EXTRACTED MATERIAL
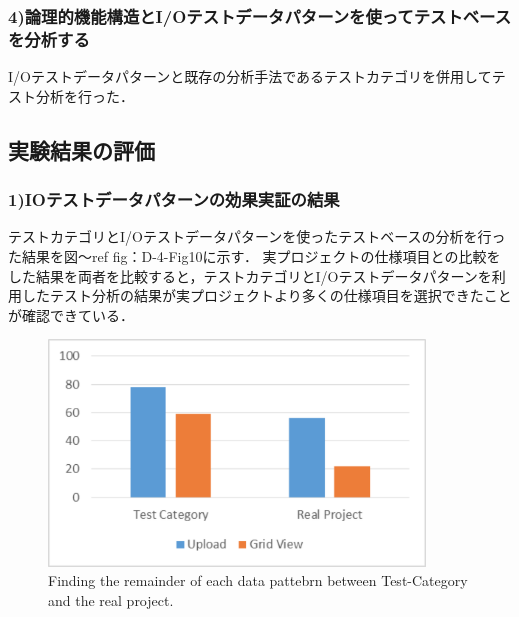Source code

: \documentclass[a4paper,12pt]{jreport}
\begin{document}
\subsubsection{4)論理的機能構造とI/Oテストデータパターンを使ってテストベースを分析する}
I/Oテストデータパターンと既存の分析手法であるテストカテゴリを併用してテスト分析を行った．

\subsection{実験結果の評価}

\subsubsection{1)IOテストデータパターンの効果実証の結果}
テストカテゴリとI/Oテストデータパターンを使ったテストベースの分析を行った結果を図〜ref {fig：D-4-Fig10}に示す．
実プロジェクトの仕様項目との比較をした結果を両者を比較すると，テストカテゴリとI/Oテストデータパターンを利用したテスト分析の結果が実プロジェクトより多くの仕様項目を選択できたことが確認できている．
   \begin{figure}[htbp]
  \begin{center}
  \includegraphics[width=10cm]{./image/D-4-Fig10.png}
  \caption{Finding the remainder of each data pattebrn between Test-Category and the real project.}
  \label{fig:D-4-Fig10}
  \end{center}
   \end{figure}
\end{document}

ASSIGNMENT
Reproduce the records word for word, please, from their first line up to and including the line that contains "テストカテゴリとI/Oテストデータパターンを使ったテスト", but no pictures.

WRITTEN REPLY
Source code

: \documentclass[a4paper,12pt]{jreport}
\begin{document}
\subsubsection{4)論理的機能構造とI/Oテストデータパターンを使ってテストベースを分析する}
I/Oテストデータパターンと既存の分析手法であるテストカテゴリを併用してテスト分析を行った．

\subsection{実験結果の評価}

\subsubsection{1)IOテストデータパターンの効果実証の結果}
テストカテゴリとI/Oテストデータパターンを使ったテストベースの分析を行った結果を図〜ref {fig：D-4-Fig10}に示す．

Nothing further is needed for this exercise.